Les yeux de la Chivotte étincelèrent d’une joie féroce.

– Alors, dit-elle, la petite est à moi ?

– À toi et à Polyte.

– Ah ! mais non, dit la Chivotte ; à moi seule !

– Pourquoi ?

– Polyte l’aime…

– Eh bien !

– Il ne voudra pas que je l’assomme.

– Tu as peut-être raison, murmura Timoléon.

– Polyte gâterait tout.

– C’est possible.

– Et puisque vous avez l’argent…

Timoléon frappa d’un air satisfait sur la poche de côté de son paletot.

– Là, dit-il.

C’était le prix de la vie d’Antoinette, que M. de Morlux s’était décidé à lui payer. La Chivotte s’élança vers la porte.

– Prends garde ! dit Timoléon en l’arrêtant.

– À quoi ?

– Si tu fais du bruit, on finira par t’entendre, malgré le capiton.

– Je l’étranglerai… ça ira plus vite. Puis, quand elle sera morte, ajouta le monstre, je la piétinerai pour achever de me venger.
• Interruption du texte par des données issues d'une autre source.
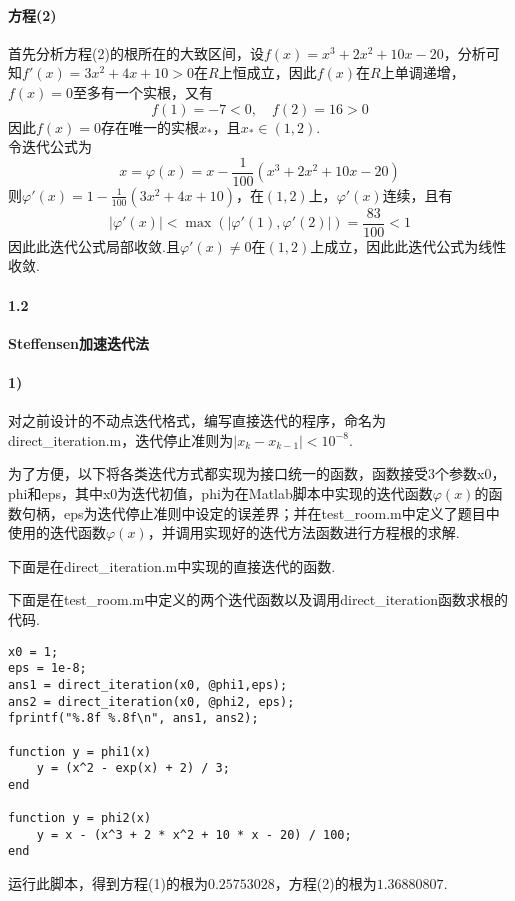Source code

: \paragraph{方程(2)} 首先分析方程(2)的根所在的大致区间，设$f(x) = x^3 + 2x^2 + 10x - 20$，分析可知$f'(x) = 3x^2 + 4x + 10 > 0$在$R$上恒成立，因此$f(x)$在$R$上单调递增，$f(x) = 0$至多有一个实根，又有
\[f(1) = -7 < 0, \quad f(2) = 16 > 0\]
因此$f(x) = 0$存在唯一的实根$x_*$，且$x_* \in (1, 2)$.\\
令迭代公式为
\[x = \varphi(x) = x - \frac{1}{100} (x^3 + 2x^2 + 10x - 20)\]
则$\varphi'(x) = 1 - \frac{1}{100} (3x^2 + 4x + 10)$，在$(1, 2)$上，$\varphi'(x)$连续，且有
\[|\varphi'(x)| < \max (|\varphi'(1), \varphi'(2)|) = \frac{83}{100} < 1\]
因此此迭代公式局部收敛.且$\varphi'(x) \ne 0$在$(1, 2)$上成立，因此此迭代公式为线性收敛.

\paragraph{1.2} \textbf{Steffensen加速迭代法}
\paragraph{1)} 对之前设计的不动点迭代格式，编写直接迭代的程序，命名为direct\_iteration.m，迭代停止准则为$|x_{k} - x_{k - 1}| < 10^{-8}$.
\par 为了方便，以下将各类迭代方式都实现为接口统一的函数，函数接受3个参数x0，phi和eps，其中x0为迭代初值，phi为在Matlab脚本中实现的迭代函数$\varphi(x)$的函数句柄，eps为迭代停止准则中设定的误差界；并在test\_room.m中定义了题目中使用的迭代函数$\varphi(x)$，并调用实现好的迭代方法函数进行方程根的求解.
\par 下面是在direct\_iteration.m中实现的直接迭代的函数.

\par 下面是在test\_room.m中定义的两个迭代函数以及调用direct\_iteration函数求根的代码.
\begin{lstlisting}
x0 = 1;
eps = 1e-8;
ans1 = direct_iteration(x0, @phi1,eps);
ans2 = direct_iteration(x0, @phi2, eps);
fprintf("%.8f %.8f\n", ans1, ans2);

function y = phi1(x)
    y = (x^2 - exp(x) + 2) / 3;
end

function y = phi2(x)
    y = x - (x^3 + 2 * x^2 + 10 * x - 20) / 100;
end
\end{lstlisting}
\par 运行此脚本，得到方程(1)的根为$0.25753028$，方程(2)的根为$1.36880807$.

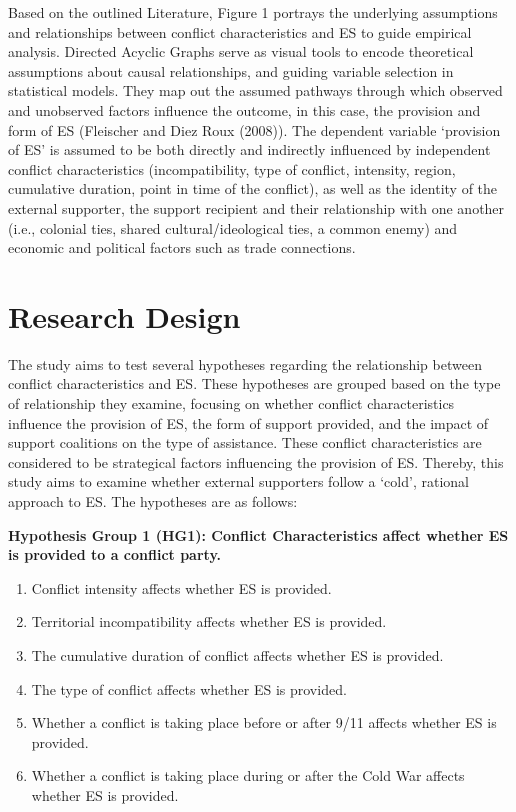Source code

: \documentclass[
]{article}
\begin{document}
\begin{landscape}
\begin{figure}[htbp!]
\end{figure}
\end{landscape}

Based on the outlined Literature, Figure 1 portrays the underlying
assumptions and relationships between conflict characteristics and ES to
guide empirical analysis. Directed Acyclic Graphs serve as visual tools
to encode theoretical assumptions about causal relationships, and
guiding variable selection in statistical models. They map out the
assumed pathways through which observed and unobserved factors influence
the outcome, in this case, the provision and form of ES (Fleischer and
Diez Roux (2008)). The dependent variable `provision of ES' is assumed
to be both directly and indirectly influenced by independent conflict
characteristics (incompatibility, type of conflict, intensity, region,
cumulative duration, point in time of the conflict), as well as the
identity of the external supporter, the support recipient and their
relationship with one another (i.e., colonial ties, shared
cultural/ideological ties, a common enemy) and economic and political
factors such as trade connections.

\section{Research Design}\label{research-design}

The study aims to test several hypotheses regarding the relationship
between conflict characteristics and ES. These hypotheses are grouped
based on the type of relationship they examine, focusing on whether
conflict characteristics influence the provision of ES, the form of
support provided, and the impact of support coalitions on the type of
assistance. These conflict characteristics are considered to be
strategical factors influencing the provision of ES. Thereby, this study
aims to examine whether external supporters follow a `cold', rational
approach to ES. The hypotheses are as follows:

\textbf{Hypothesis Group 1 (HG1): Conflict Characteristics affect
whether ES is provided to a conflict party.}

\begin{enumerate}
\def\labelenumi{\alph{enumi})}
\item
  Conflict intensity affects whether ES is provided.
\item
  Territorial incompatibility affects whether ES is provided.
\item
  The cumulative duration of conflict affects whether ES is provided.
\item
  The type of conflict affects whether ES is provided.
\item
  Whether a conflict is taking place before or after 9/11 affects
  whether ES is provided.
\item
  Whether a conflict is taking place during or after the Cold War
  affects whether ES is provided.
\end{enumerate}
\end{document}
– Et qu’en feras-tu après ?

– Dame !… ça vous regarde… et non pas moi…

– Heureusement qu’il y a une cave ici, murmura Timoléon.

Puis, le misérable donna une tape amicale sur la joue de l’horrible Chivotte, et lui dit :

– Allons ! va… mignonne… et fais ça gentiment… sans tapage.

La Chivotte s’élança dans l’escalier, ses sabots à la main. Elle arriva à la porte de cette chambre dans laquelle Antoinette était prisonnière depuis sept jours. La jeune fille avait été réveillée au milieu de la nuit par un bruit singulier. Bruit singulier… Quelque chose qui grattait une porte ou un mur. Était-ce un rat perçant le plafond ? Était-ce un compagnon de captivité qui cherchait la liberté ? Était-ce un libérateur ? Antoinette se posa successivement ces trois questions et eut de violents battements de cœur. Au bout de deux heures, le bruit cessa. Alors Antoinette sentit s’évanouir l’espoir qu’elle avait eu un moment. Pendant sa captivité à Saint-Lazare, alors que Vanda et elle couchaient dans la même pistole, la Russe lui avait souvent raconté la surprenante évasion méditée et accomplie par Rocambole au bagne de Toulon. Quand elle avait entendu ce bruit qu’elle ne pouvait définir, Antoinette s’était dit :

– Peut-être Rocambole est-il de retour à Paris ? Peut-être vient-il me délivrer ?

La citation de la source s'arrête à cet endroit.